Does the partner know about the trouser incident?
It could be that having the child in his home which is personal, a bit too much.
You could try asking if he has been offended by your DC staying and see what she responds with however you may not like the response.

If it's not a place you would want to go on holiday, then I wouldn't bother going. Could you arrange to meet her somewhere else and still have a holiday? Just a thought.

HazelPlayer · 16/10/2024 06:28

rainfallpurevividcat · 16/10/2024 03:31

I have a group of old friends, going back 30 years now, scattered around the country and we meet up twice a year.
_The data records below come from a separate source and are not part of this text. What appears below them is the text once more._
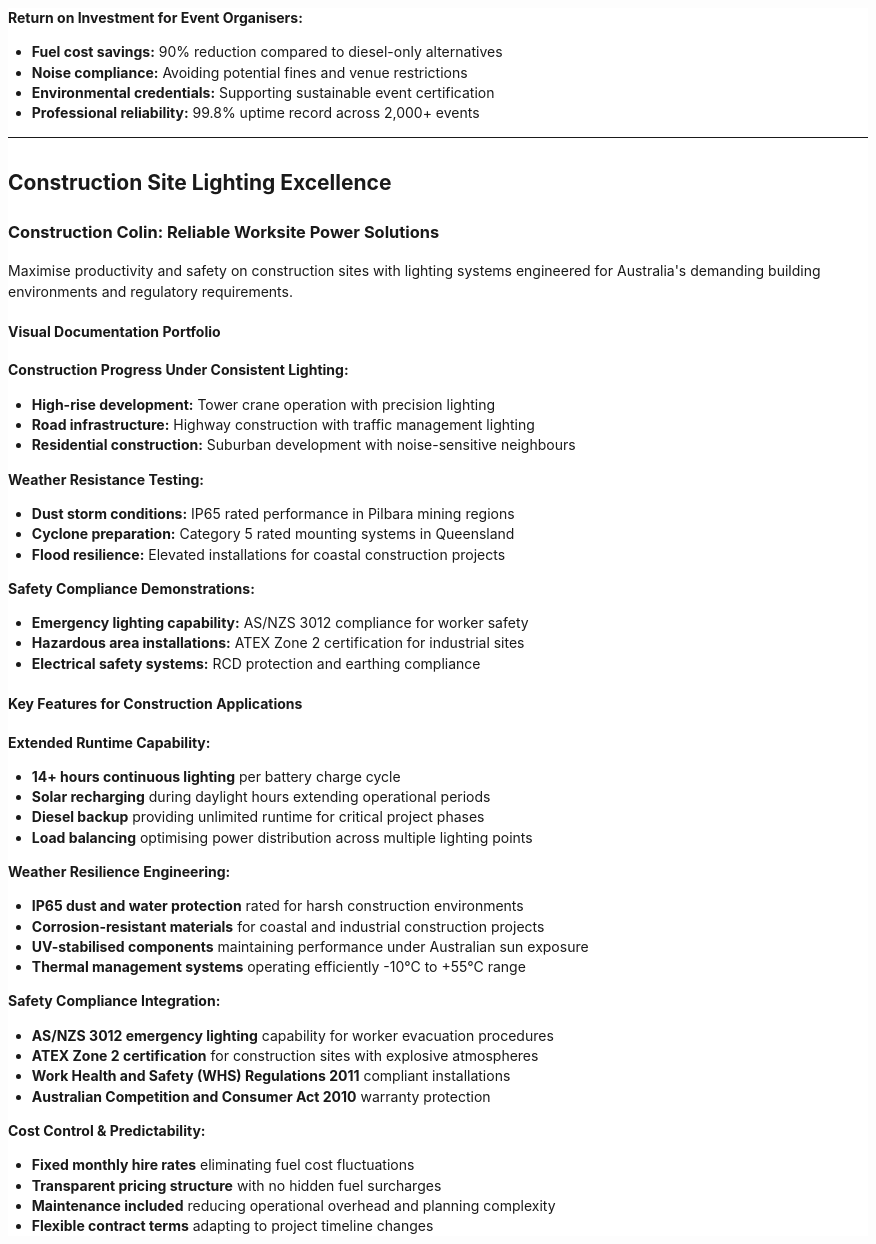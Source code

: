 **Return on Investment for Event Organisers:**
- **Fuel cost savings:** 90% reduction compared to diesel-only alternatives
- **Noise compliance:** Avoiding potential fines and venue restrictions
- **Environmental credentials:** Supporting sustainable event certification
- **Professional reliability:** 99.8% uptime record across 2,000+ events

---

## Construction Site Lighting Excellence

### Construction Colin: Reliable Worksite Power Solutions

Maximise productivity and safety on construction sites with lighting systems engineered for Australia's demanding building environments and regulatory requirements.

#### Visual Documentation Portfolio

**Construction Progress Under Consistent Lighting:**
- **High-rise development:** Tower crane operation with precision lighting
- **Road infrastructure:** Highway construction with traffic management lighting
- **Residential construction:** Suburban development with noise-sensitive neighbours

**Weather Resistance Testing:**
- **Dust storm conditions:** IP65 rated performance in Pilbara mining regions  
- **Cyclone preparation:** Category 5 rated mounting systems in Queensland
- **Flood resilience:** Elevated installations for coastal construction projects

**Safety Compliance Demonstrations:**
- **Emergency lighting capability:** AS/NZS 3012 compliance for worker safety
- **Hazardous area installations:** ATEX Zone 2 certification for industrial sites
- **Electrical safety systems:** RCD protection and earthing compliance

#### Key Features for Construction Applications

**Extended Runtime Capability:**
- **14+ hours continuous lighting** per battery charge cycle
- **Solar recharging** during daylight hours extending operational periods
- **Diesel backup** providing unlimited runtime for critical project phases
- **Load balancing** optimising power distribution across multiple lighting points

**Weather Resilience Engineering:**
- **IP65 dust and water protection** rated for harsh construction environments
- **Corrosion-resistant materials** for coastal and industrial construction projects
- **UV-stabilised components** maintaining performance under Australian sun exposure
- **Thermal management systems** operating efficiently -10°C to +55°C range

**Safety Compliance Integration:**
- **AS/NZS 3012 emergency lighting** capability for worker evacuation procedures
- **ATEX Zone 2 certification** for construction sites with explosive atmospheres
- **Work Health and Safety (WHS) Regulations 2011** compliant installations
- **Australian Competition and Consumer Act 2010** warranty protection

**Cost Control & Predictability:**
- **Fixed monthly hire rates** eliminating fuel cost fluctuations
- **Transparent pricing structure** with no hidden fuel surcharges  
- **Maintenance included** reducing operational overhead and planning complexity
- **Flexible contract terms** adapting to project timeline changes
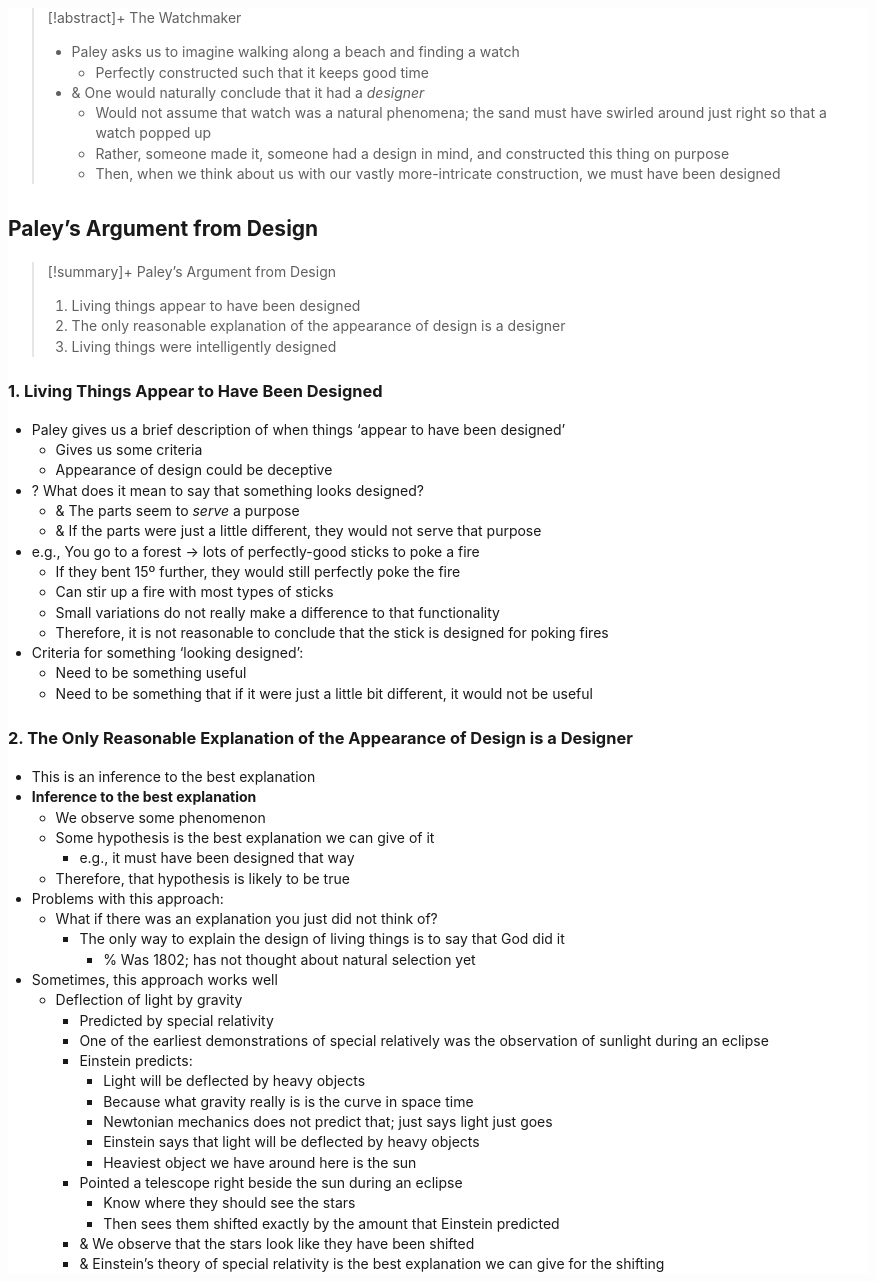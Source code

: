 > [!abstract]+ The Watchmaker
> - Paley asks us to imagine walking along a beach and finding a watch
>     - Perfectly constructed such that it keeps good time
> - & One would naturally conclude that it had a *designer*
>     - Would not assume that watch was a natural phenomena; the sand must have swirled around just right so that a watch popped up
>     - Rather, someone made it, someone had a design in mind, and constructed this thing on purpose
>     - Then, when we think about us with our vastly more-intricate construction, we must have been designed

## Paley’s Argument from Design

> [!summary]+ Paley’s Argument from Design
> 1. Living things appear to have been designed
> 2. The only reasonable explanation of the appearance of design is a designer
> 3. Living things were intelligently designed

### 1. Living Things Appear to Have Been Designed

- Paley gives us a brief description of when things ‘appear to have been designed’
    - Gives us some criteria
    - Appearance of design could be deceptive
- ? What does it mean to say that something looks designed?
    - & The parts seem to *serve* a purpose
    - & If the parts were just a little different, they would not serve that purpose
- e.g., You go to a forest → lots of perfectly-good sticks to poke a fire
    - If they bent 15º further, they would still perfectly poke the fire
    - Can stir up a fire with most types of sticks
    - Small variations do not really make a difference to that functionality
    - Therefore, it is not reasonable to conclude that the stick is designed for poking fires
- Criteria for something ‘looking designed’:
    - Need to be something useful
    - Need to be something that if it were just a little bit different, it would not be useful

### 2. The Only Reasonable Explanation of the Appearance of Design is a Designer

- This is an inference to the best explanation
- **Inference to the best explanation**
    - We observe some phenomenon
    - Some hypothesis is the best explanation we can give of it
        - e.g., it must have been designed that way
    - Therefore, that hypothesis is likely to be true
- Problems with this approach:
    - What if there was an explanation you just did not think of?
        - The only way to explain the design of living things is to say that God did it
            - % Was 1802; has not thought about natural selection yet
- Sometimes, this approach works well
    - Deflection of light by gravity
        - Predicted by special relativity
        - One of the earliest demonstrations of special relatively was the observation of sunlight during an eclipse
        - Einstein predicts:
            - Light will be deflected by heavy objects
            - Because what gravity really is is the curve in space time
            - Newtonian mechanics does not predict that; just says light just goes
            - Einstein says that light will be deflected by heavy objects
            - Heaviest object we have around here is the sun
        - Pointed a telescope right beside the sun during an eclipse
            - Know where they should see the stars
            - Then sees them shifted exactly by the amount that Einstein predicted
        - & We observe that the stars look like they have been shifted
        - & Einstein’s theory of special relativity is the best explanation we can give for the shifting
I can count on one hand the times our kids and partners have come along in all that time.

To my knowledge, this lady hasn't done one trip/break/holiday without her partner since they got into a steady relationship.

So a very different scenario.

(She does now appear to be suggesting meeting me/us in her own (though I'm not sure what she plans if we were to go to her city and get an air BnB, I have the strong feeling he'd be brought along to meetings)).

OP posts:
HazelPlayer · 16/10/2024 06:48

And not really fair to call him an antisocial dickhead for setting that very reasonable and clear boundary.

It's a "boundary" that is contrary to this lady's character and history. Why get into a serious, cohabiting relationship with a very sociable person who visits people & has visitors, if that isn't your personality at all ...and then expect them to change or restrict themselves.
I would honestly wonder if she would have given up her flat back then, if she'd realised she would end up in that position. But having done so, and lived with him for years now, she's not going to move out. He knows that.
He's kinda baited & switched. He's certainly cherry picking what he wants out of her personality. I don't really see the opposite happening.

As I said, one of the main reasons she has kept acquaintances going for so long, was the willingness to both stay with friends or have friends to stay ..... Because it makes trips/visits much more affordable.
I would also say, from experience, that it makes the best use of the limited time (because you're getting the maximum amount of chatting, "natural" interaction, time in each others company etc.).

Obviously, that is for her/them to deal with, they're adults; but becoming aware of his "boundary" for his partner, and the personality' behind it; I don't think many people would have their opinion of him & goodwill towards him totally unaffected. That's unrealistic.

OP posts:
Allthatwegotisthispalebluedot · 16/10/2024 07:02

I am amazed you are still going on this thread. 😂 it’s not convenient for you to stay with them. Your friend clearly agrees with her partner. Let it go. Book a hotel. Leave the kid at home. Just…get over it?

The way you have been yapping on this thread makes me think the shit on the wall is a minor issue and your personality might be a bigger issue here. Maybe they said no kids so you would stay away too.

80% think you are unreasonable. Let it go.